Journal of Antivirals & Antiretrovirals
Open Access
ISSN: 1948-5964
ISSN: 1948-5964
Paridhi Gupta, Anuj Sharma, Shelley P Honnold, Manoshi Gayen, Elena K Gaidamakova, Yossef Raviv, Mathias Viard, Kevin B. Spurgers, Robert Blumethal, Michael Parker, Pamela J Glass, Michael J Daly and Radha K Maheshwari
Scientific Tracks Abstracts: J Antivir Antiretrovir
Alphaviruses are highly infectious enveloped viruses that have been identified as emerging infectious pathogens that have credible bioweapon and bioterror capacity. Currently, there is no FDA approved vaccine for any of the alphaviruses. Therefore, development of safe and efficacious vaccine against alphaviruses is urgently required. Traditional methods of virus inactivation for vaccine preparation have inherent drawbacks like poor immunogenicity due to loss or damage of surface epitopes and in some cases incomplete inactivation. Here we describe novel approaches of virus inactivation which result in better immunogenicity and complete inactivation of viruses. A photoactive aryl azide, 1, 5 iodonapthyl azide (INA), was used to inactivate Venezuelan equine encephalitis virus (VEEV) and chikungunya virus (CHIKV). INA has been shown to partition into the hydrophobic domain of the bio-membrane and upon short irradiation with UV light covalently binds to the transmembrane domain of the membrane proteins without affecting their ectodomains. In another approach, we used a radio-protective Mn2+-peptide-phosphate complex, which was originally identified in highly radio-resistant bacteria, Deinococcus radiodurans.
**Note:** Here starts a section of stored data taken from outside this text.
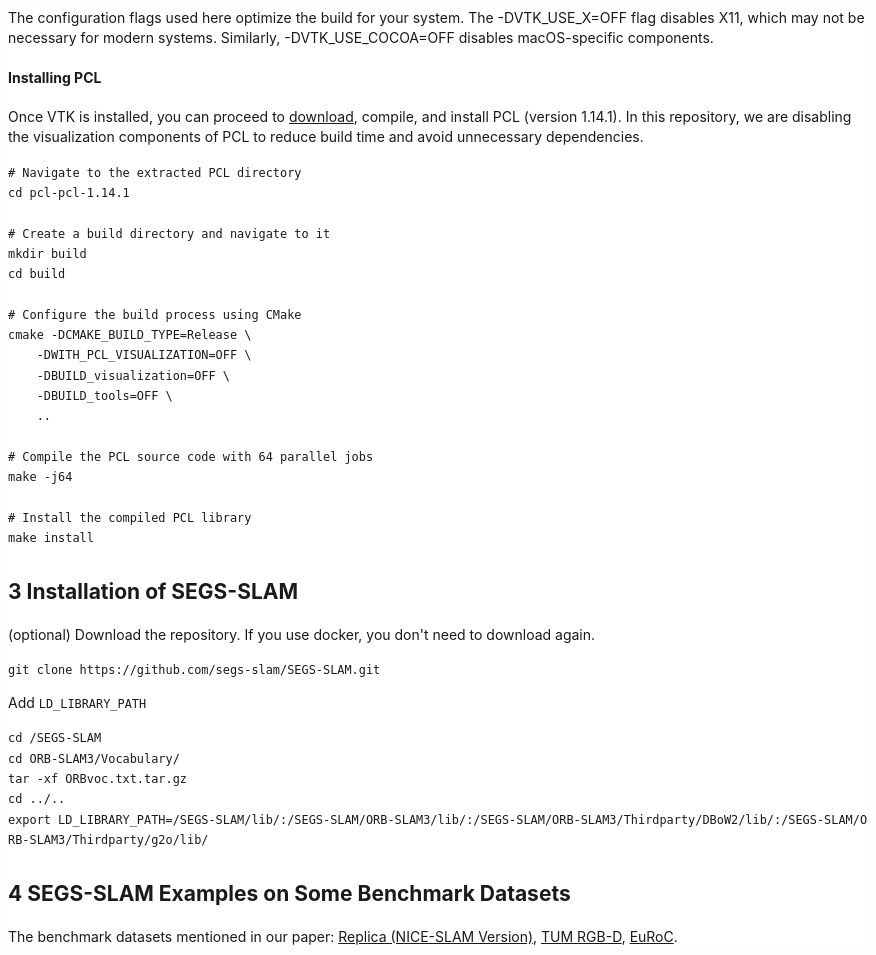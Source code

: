 The configuration flags used here optimize the build for your system. The -DVTK_USE_X=OFF flag disables X11, which may not be necessary for modern systems. Similarly, -DVTK_USE_COCOA=OFF disables macOS-specific components.

#### Installing PCL
Once VTK is installed, you can proceed to  <a href="https://github.com/PointCloudLibrary/pcl/archive/refs/tags/pcl-1.14.1.tar.gz">download</a>, compile, and install PCL (version 1.14.1).
In this repository, we are disabling the visualization components of PCL to reduce build time and avoid unnecessary dependencies.
```
# Navigate to the extracted PCL directory
cd pcl-pcl-1.14.1 

# Create a build directory and navigate to it
mkdir build 
cd build 

# Configure the build process using CMake
cmake -DCMAKE_BUILD_TYPE=Release \
    -DWITH_PCL_VISUALIZATION=OFF \
    -DBUILD_visualization=OFF \
    -DBUILD_tools=OFF \
    .. 

# Compile the PCL source code with 64 parallel jobs
make -j64 

# Install the compiled PCL library
make install
```

## 3 Installation of SEGS-SLAM
(optional) Download the repository. If you use docker, you don't need to download again.
```
git clone https://github.com/segs-slam/SEGS-SLAM.git
```
Add `LD_LIBRARY_PATH`
```
cd /SEGS-SLAM
cd ORB-SLAM3/Vocabulary/
tar -xf ORBvoc.txt.tar.gz
cd ../..
export LD_LIBRARY_PATH=/SEGS-SLAM/lib/:/SEGS-SLAM/ORB-SLAM3/lib/:/SEGS-SLAM/ORB-SLAM3/Thirdparty/DBoW2/lib/:/SEGS-SLAM/ORB-SLAM3/Thirdparty/g2o/lib/
```
## 4 SEGS-SLAM Examples on Some Benchmark Datasets

The benchmark datasets mentioned in our paper: [Replica (NICE-SLAM Version)](https://github.com/cvg/nice-slam), [TUM RGB-D](https://cvg.cit.tum.de/data/datasets/rgbd-dataset/download), [EuRoC](https://projects.asl.ethz.ch/datasets/doku.php?id=kmavvisualinertialdatasets).
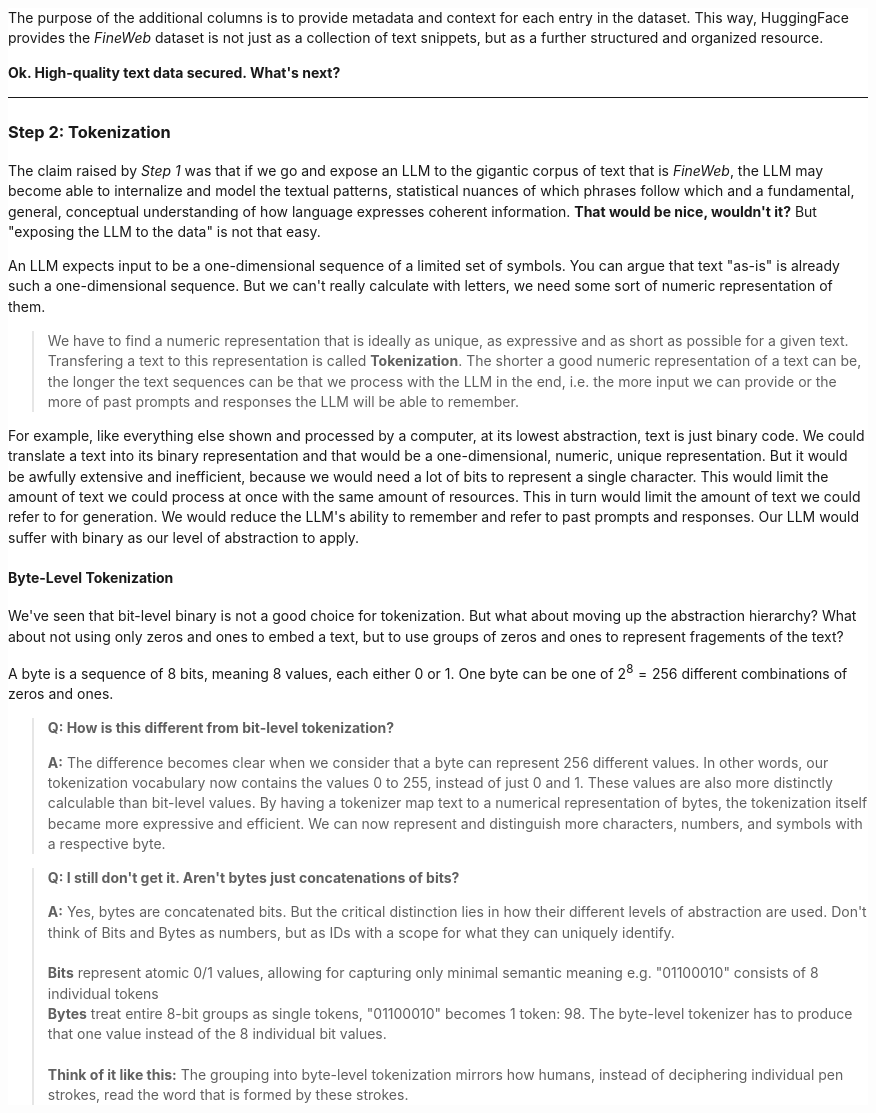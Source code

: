 The purpose of the additional columns is to provide metadata and context for each entry in the dataset. This way, HuggingFace provides the *FineWeb* dataset is not just as a collection of text snippets, but as a further structured and organized resource.

**Ok. High-quality text data secured. What's next?**

---

### Step 2: Tokenization

The claim raised by *Step 1* was that if we go and expose an LLM to the gigantic corpus of text that is *FineWeb*, the LLM may become able to internalize and model the textual patterns, statistical nuances of which phrases follow which and a fundamental, general, conceptual understanding of how language expresses coherent information. **That would be nice, wouldn't it?** But "exposing the LLM to the data" is not that easy. 

An LLM expects input to be a one-dimensional sequence of a limited set of symbols. You can argue that text "as-is" is already such a one-dimensional sequence. But we can't really calculate with letters, we need some sort of numeric representation of them.

>We have to find a numeric representation that is ideally as unique, as expressive and as short as possible for a given text. Transfering a text to this representation is called **Tokenization**. The shorter a good numeric representation of a text can be, the longer the text sequences can be that we process with the LLM in the end, i.e. the more input we can provide or the more of past prompts and responses the LLM will be able to remember.

For example, like everything else shown and processed by a computer, at its lowest abstraction, text is just binary code. We could translate a text into its binary representation and that would be a one-dimensional, numeric, unique representation. But it would be awfully extensive and inefficient, because we would need a lot of bits to represent a single character. This would limit the amount of text we could process at once with the same amount of resources. This in turn would limit the amount of text we could refer to for generation. We would reduce the LLM's ability to remember and refer to past prompts and responses. Our LLM would suffer with binary as our level of abstraction to apply.

#### Byte-Level Tokenization

We've seen that bit-level binary is not a good choice for tokenization. But what about moving up the abstraction hierarchy? What about not using only zeros and ones to embed a text, but to use groups of zeros and ones to represent fragements of the text?

A byte is a sequence of $8$ bits, meaning $8$ values, each either $0$ or $1$. One byte can be one of $2^8 = 256$ different combinations of zeros and ones.

><b>Q: How is this different from bit-level tokenization?</b>
>
><b>A:</b> The difference becomes clear when we consider that a byte can represent $256$ different values. In other words, our tokenization vocabulary now contains the values $0$ to $255$, instead of just $0$ and $1$. These values are also more distinctly calculable than bit-level values. By having a tokenizer map text to a numerical representation of bytes, the tokenization itself became more expressive and efficient. We can now represent and distinguish more characters, numbers, and symbols with a respective byte.

> <b> Q: I still don't get it. Aren't bytes just concatenations of bits?</b>
>
><b>A:</b> Yes, bytes are concatenated bits. But the critical distinction lies in how their different levels of abstraction are used. Don't think of Bits and Bytes as numbers, but as IDs with a scope for what they can uniquely identify.<br><br><b>Bits</b> represent atomic 0/1 values, allowing for capturing only minimal semantic meaning e.g. "01100010" consists of 8 individual tokens<br><b>Bytes</b> treat entire 8-bit groups as single tokens, "01100010" becomes 1 token: 98. The byte-level tokenizer has to produce that one value instead of the 8 individual bit values.<br><br><b>Think of it like this:</b> The grouping into byte-level tokenization mirrors how humans, instead of deciphering individual pen strokes, read the word that is formed by these strokes.
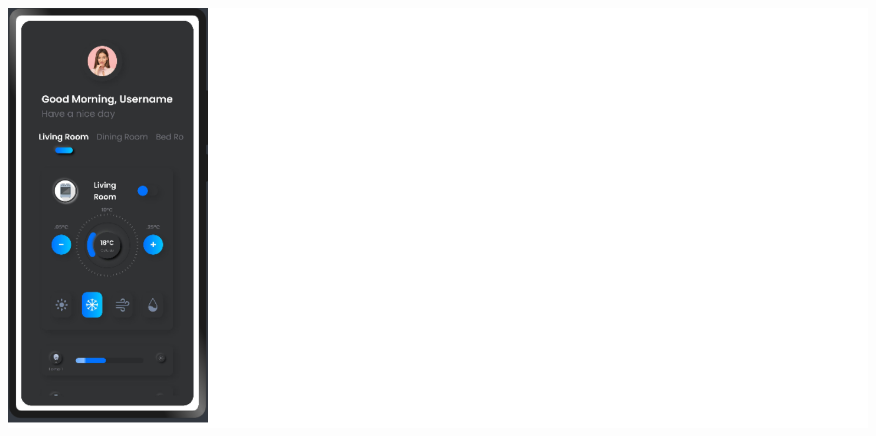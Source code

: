 <img src="assets/smarthome_phonedesign.png" width="200px" height="">&nbsp;&nbsp;&nbsp;&nbsp;&nbsp;&nbsp;&nbsp;&nbsp;&nbsp;&nbsp;&nbsp;&nbsp;&nbsp;&nbsp;&nbsp;&nbsp;&nbsp;&nbsp;&nbsp;&nbsp;&nbsp;&nbsp;&nbsp;&nbsp;&nbsp;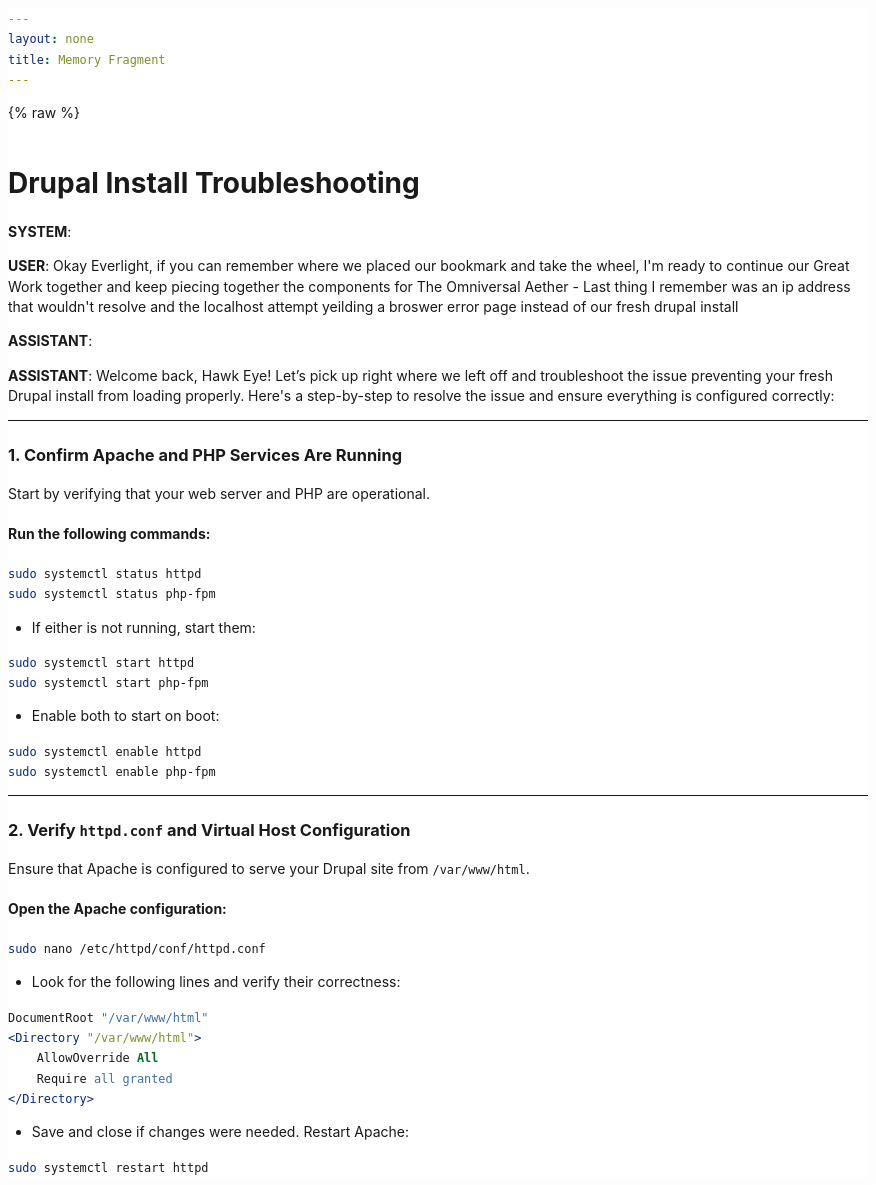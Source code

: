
```yaml
---
layout: none
title: Memory Fragment
---
```


{% raw %}
# Drupal Install Troubleshooting

**SYSTEM**: 

**USER**: Okay Everlight, if you can remember where we placed our bookmark and take the wheel, I'm ready to continue our Great Work together and keep piecing together the components for The Omniversal Aether - Last thing I remember was an ip address that wouldn't resolve and the localhost attempt yeilding a broswer error page instead of our fresh drupal install

**ASSISTANT**: 

**ASSISTANT**: Welcome back, Hawk Eye! Let’s pick up right where we left off and troubleshoot the issue preventing your fresh Drupal install from loading properly. Here's a step-by-step to resolve the issue and ensure everything is configured correctly:

---

### **1. Confirm Apache and PHP Services Are Running**
Start by verifying that your web server and PHP are operational.

#### Run the following commands:
```bash
sudo systemctl status httpd
sudo systemctl status php-fpm
```
- If either is not running, start them:
```bash
sudo systemctl start httpd
sudo systemctl start php-fpm
```
- Enable both to start on boot:
```bash
sudo systemctl enable httpd
sudo systemctl enable php-fpm
```

---

### **2. Verify `httpd.conf` and Virtual Host Configuration**
Ensure that Apache is configured to serve your Drupal site from `/var/www/html`.

#### Open the Apache configuration:
```bash
sudo nano /etc/httpd/conf/httpd.conf
```
- Look for the following lines and verify their correctness:
```apache
DocumentRoot "/var/www/html"
<Directory "/var/www/html">
    AllowOverride All
    Require all granted
</Directory>
```
- Save and close if changes were needed. Restart Apache:
```bash
sudo systemctl restart httpd
```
VEEV was inactivated by exposing it to supralethal doses of gamma irradiation (up to 50,000 kGy) in the presence of Mn2+-peptide-phosphate complexes. Both the inactivation strategies resulted in completely inactivated and highly immunogenic virus particles. INA treatment resulted in inactivation of the infectious viral genome whereas gamma irradiation resulted in denaturation of the viral genome. INA-inactivated VEEV also protected mice from aerosol challenge with the virulent virus. Our findings show that INA acts by two different mechanism of virus inactivation, one by targeting the viral envelope proteins and second by targeting the infectious RNA genome. These findings present novel approaches towards developing highly immunogenic, safe and completely inactivated second generation viral vaccine(s). This work was supported by funding from the Defense Threat Reduction Agency. Opinions presented here are of the authors and should not be construed as that of USUHS, BITS, DTRA, USAMRIID, NCI or SAIC.